* **What you have to do**:
Pick each line containing the word "rather" out of the data below.

(Saved data entries)
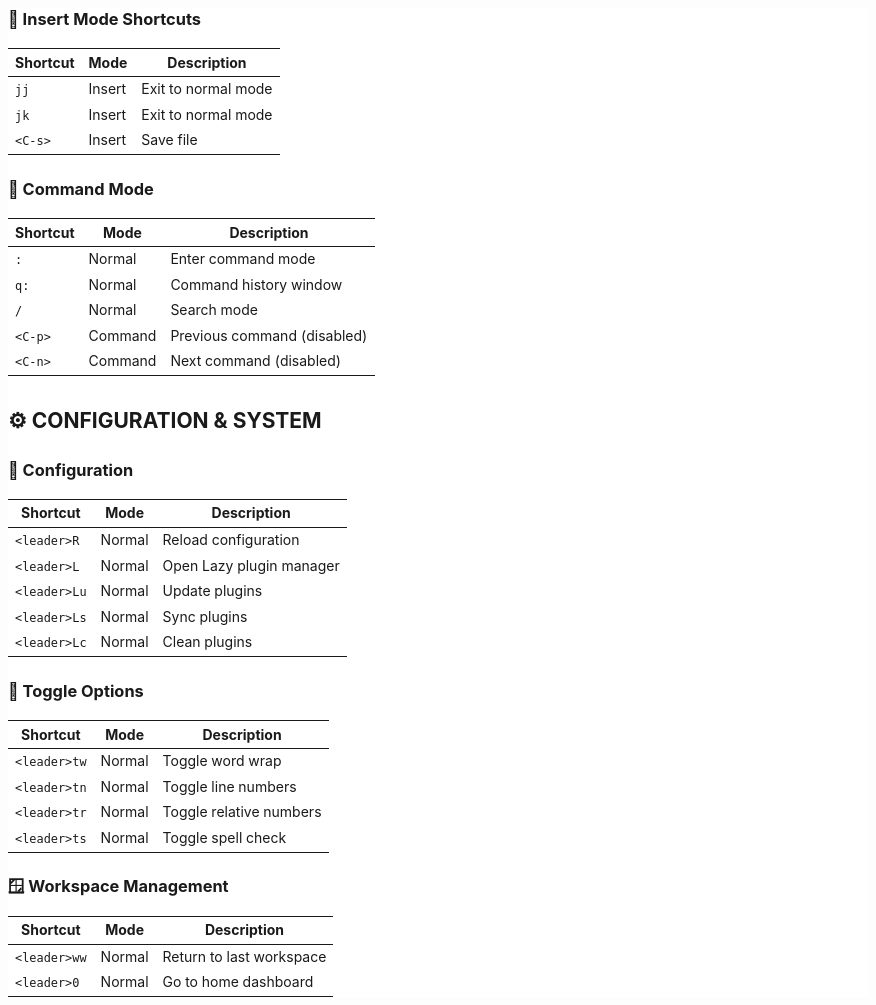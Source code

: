 ### 📝 Insert Mode Shortcuts
| Shortcut | Mode | Description |
|----------|------|-------------|
| `jj` | Insert | Exit to normal mode |
| `jk` | Insert | Exit to normal mode |
| `<C-s>` | Insert | Save file |

### 🎯 Command Mode
| Shortcut | Mode | Description |
|----------|------|-------------|
| `:` | Normal | Enter command mode |
| `q:` | Normal | Command history window |
| `/` | Normal | Search mode |
| `<C-p>` | Command | Previous command (disabled) |
| `<C-n>` | Command | Next command (disabled) |

## ⚙️ CONFIGURATION & SYSTEM

### 🔧 Configuration
| Shortcut | Mode | Description |
|----------|------|-------------|
| `<leader>R` | Normal | Reload configuration |
| `<leader>L` | Normal | Open Lazy plugin manager |
| `<leader>Lu` | Normal | Update plugins |
| `<leader>Ls` | Normal | Sync plugins |
| `<leader>Lc` | Normal | Clean plugins |

### 🔄 Toggle Options
| Shortcut | Mode | Description |
|----------|------|-------------|
| `<leader>tw` | Normal | Toggle word wrap |
| `<leader>tn` | Normal | Toggle line numbers |
| `<leader>tr` | Normal | Toggle relative numbers |
| `<leader>ts` | Normal | Toggle spell check |

### 🪟 Workspace Management
| Shortcut | Mode | Description |
|----------|------|-------------|
| `<leader>ww` | Normal | Return to last workspace |
| `<leader>0` | Normal | Go to home dashboard |
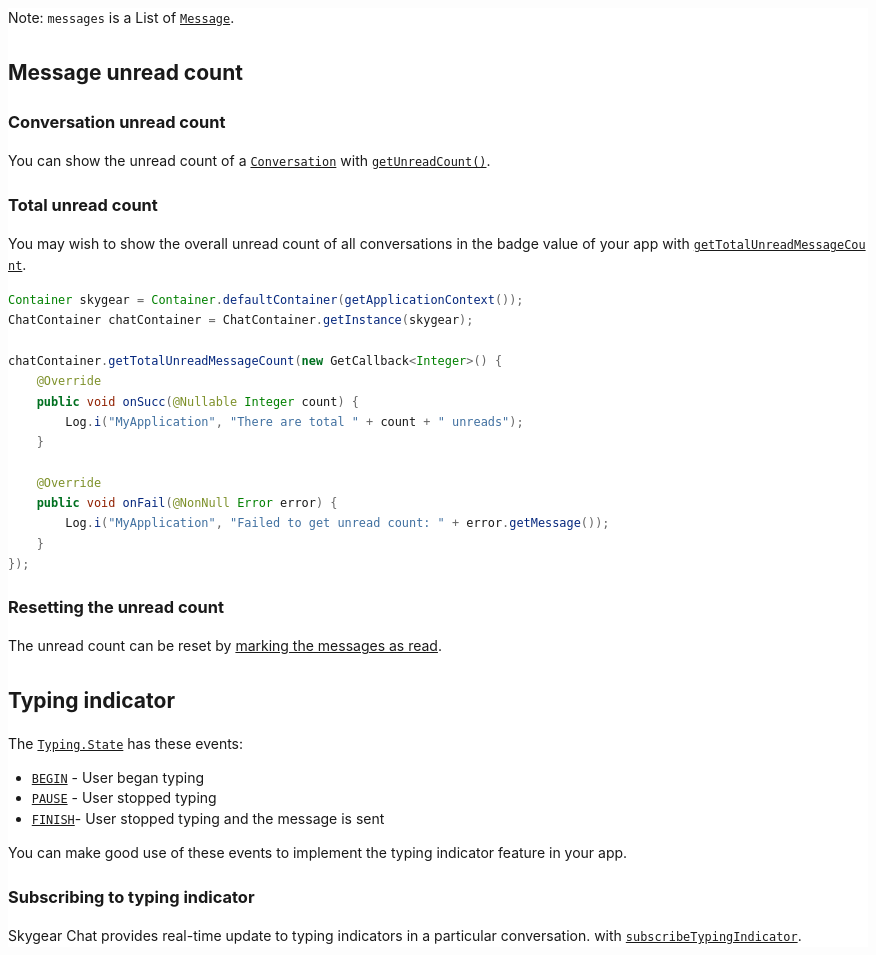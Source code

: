 Note: `messages` is a List of [`Message`](https://docs.skygear.io/android/chat/reference/latest/io/skygear/plugins/chat/Message.html).


## Message unread count

### Conversation unread count
You can show the unread count of a [`Conversation`](https://docs.skygear.io/android/chat/reference/latest/io/skygear/plugins/chat/Conversation.html) with [`getUnreadCount()`](https://docs.skygear.io/android/chat/reference/latest/io/skygear/plugins/chat/Conversation.html#getUnreadCount--).

### Total unread count
You may wish to show the overall unread count of all conversations in the badge value of your app with [`getTotalUnreadMessageCount`](https://docs.skygear.io/android/chat/reference/latest/io/skygear/plugins/chat/ChatContainer.html#getTotalUnreadMessageCount-io.skygear.plugins.chat.GetCallback-).

```Java
Container skygear = Container.defaultContainer(getApplicationContext());
ChatContainer chatContainer = ChatContainer.getInstance(skygear);

chatContainer.getTotalUnreadMessageCount(new GetCallback<Integer>() {
    @Override
    public void onSucc(@Nullable Integer count) {
        Log.i("MyApplication", "There are total " + count + " unreads");
    }

    @Override
    public void onFail(@NonNull Error error) {
        Log.i("MyApplication", "Failed to get unread count: " + error.getMessage());
    }
});
```

### Resetting the unread count
The unread count can be reset by [marking the messages as read](#marking-messages-as-read).

## Typing indicator
The [`Typing.State`](https://docs.skygear.io/android/chat/reference/latest/io/skygear/plugins/chat/Typing.State.html) has these events:

- [`BEGIN`](https://docs.skygear.io/android/chat/reference/latest/io/skygear/plugins/chat/Typing.State.html#BEGIN) - User began typing
- [`PAUSE`](https://docs.skygear.io/android/chat/reference/latest/io/skygear/plugins/chat/Typing.State.html#PAUSE) - User stopped typing
- [`FINISH`](https://docs.skygear.io/android/chat/reference/latest/io/skygear/plugins/chat/Typing.State.html#FINISHED)- User stopped typing and the message is sent

You can make good use of these events to implement the typing indicator feature in your app.

### Subscribing to typing indicator
Skygear Chat provides real-time update to typing indicators in a particular conversation.
with [`subscribeTypingIndicator`](https://docs.skygear.io/android/chat/reference/latest/io/skygear/plugins/chat/ChatContainer.html#subscribeTypingIndicator-io.skygear.plugins.chat.Conversation-io.skygear.plugins.chat.TypingSubscriptionCallback-).
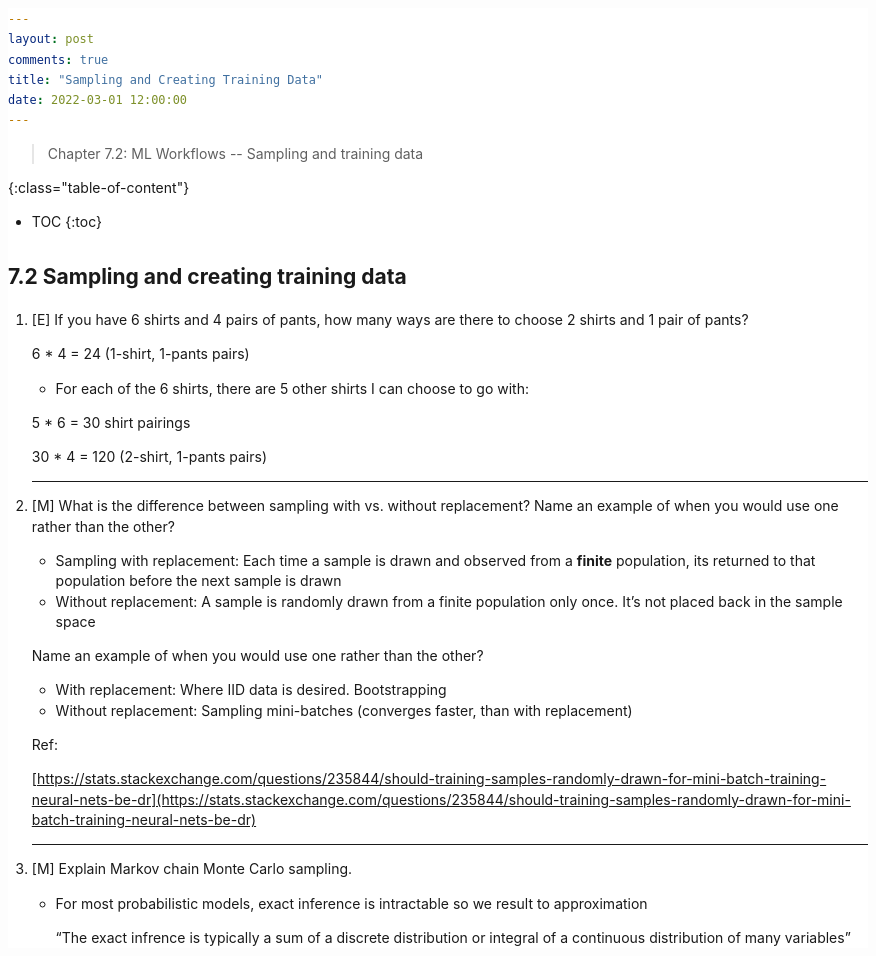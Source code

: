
 ```yaml
---
layout: post
comments: true
title: "Sampling and Creating Training Data"
date: 2022-03-01 12:00:00
---
```


> Chapter 7.2: ML Workflows -- Sampling and training data


{:class="table-of-content"}
* TOC
{:toc}
## 7.2 Sampling and creating training data

1. [E] If you have 6 shirts and 4 pairs of pants, how many ways are there to choose 2 shirts and 1 pair of pants?
    
    6 * 4 = 24 (1-shirt, 1-pants pairs)
    
    - For each of the 6 shirts, there are 5 other shirts I can choose to go with:
    
    5 * 6 = 30 shirt pairings
    
    30 * 4 = 120 (2-shirt, 1-pants pairs)
    
    
    ***


2. [M] What is the difference between sampling with vs. without replacement? Name an example of when you would use one rather than the other?
    - Sampling with replacement: Each time a sample is drawn and observed from a **finite** population, its returned to that population before the next sample is drawn
    - Without replacement: A sample is randomly drawn from a finite population only once. It’s not placed back in the sample space
    
    Name an example of when you would use one rather than the other?
    
    - With replacement: Where IID data is desired. Bootstrapping
    - Without replacement: Sampling mini-batches (converges faster, than with replacement)
    
    Ref:
    
    [https://stats.stackexchange.com/questions/235844/should-training-samples-randomly-drawn-for-mini-batch-training-neural-nets-be-dr](https://stats.stackexchange.com/questions/235844/should-training-samples-randomly-drawn-for-mini-batch-training-neural-nets-be-dr)

    
    ___

    
3. [M] Explain Markov chain Monte Carlo sampling.
    - For most probabilistic models, exact inference is intractable so we result to approximation
        
        “The exact infrence is typically a sum of a discrete distribution or integral of a continuous distribution of many variables”
        
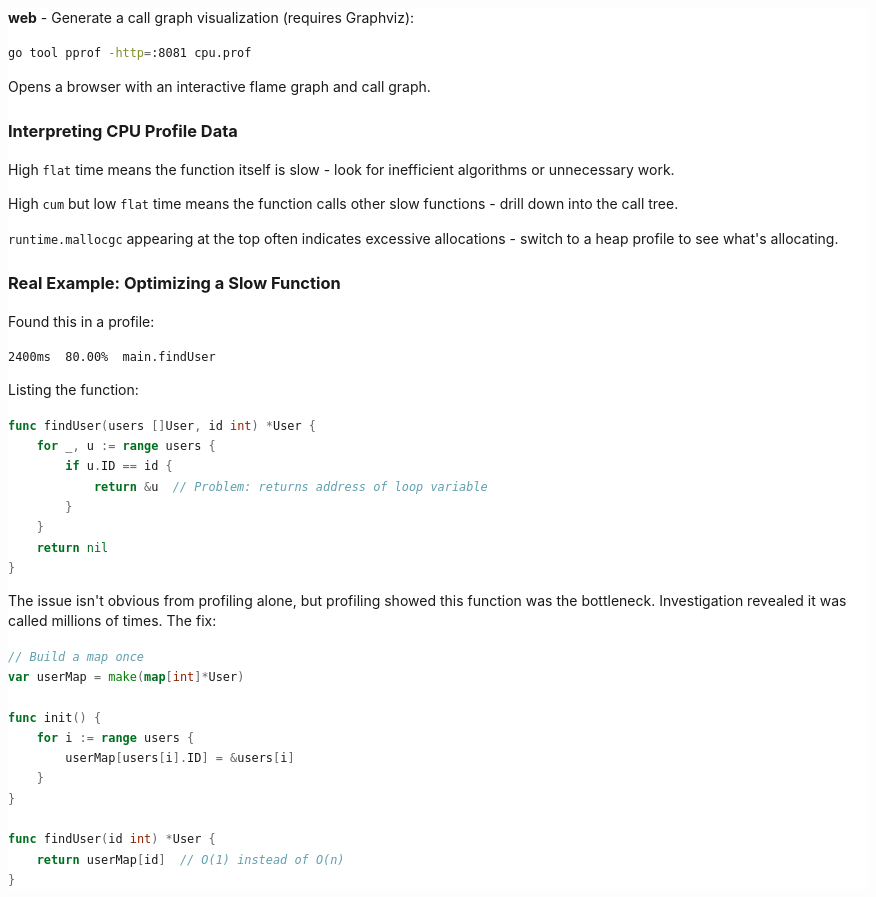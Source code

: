 **web** - Generate a call graph visualization (requires Graphviz):

```bash
go tool pprof -http=:8081 cpu.prof
```

Opens a browser with an interactive flame graph and call graph.

### Interpreting CPU Profile Data

High `flat` time means the function itself is slow - look for inefficient algorithms or unnecessary work.

High `cum` but low `flat` time means the function calls other slow functions - drill down into the call tree.

`runtime.mallocgc` appearing at the top often indicates excessive allocations - switch to a heap profile to see what's allocating.

### Real Example: Optimizing a Slow Function

Found this in a profile:

```
2400ms  80.00%  main.findUser
```

Listing the function:

```go
func findUser(users []User, id int) *User {
    for _, u := range users {
        if u.ID == id {
            return &u  // Problem: returns address of loop variable
        }
    }
    return nil
}
```

The issue isn't obvious from profiling alone, but profiling showed this function was the bottleneck. Investigation revealed it was called millions of times. The fix:

```go
// Build a map once
var userMap = make(map[int]*User)

func init() {
    for i := range users {
        userMap[users[i].ID] = &users[i]
    }
}

func findUser(id int) *User {
    return userMap[id]  // O(1) instead of O(n)
}
```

* **Written solution**:
2. [M] What is the difference between sampling with vs. without replacement? Name an example of when you would use one rather than the other?
    Name an example of when you would use one rather than the other?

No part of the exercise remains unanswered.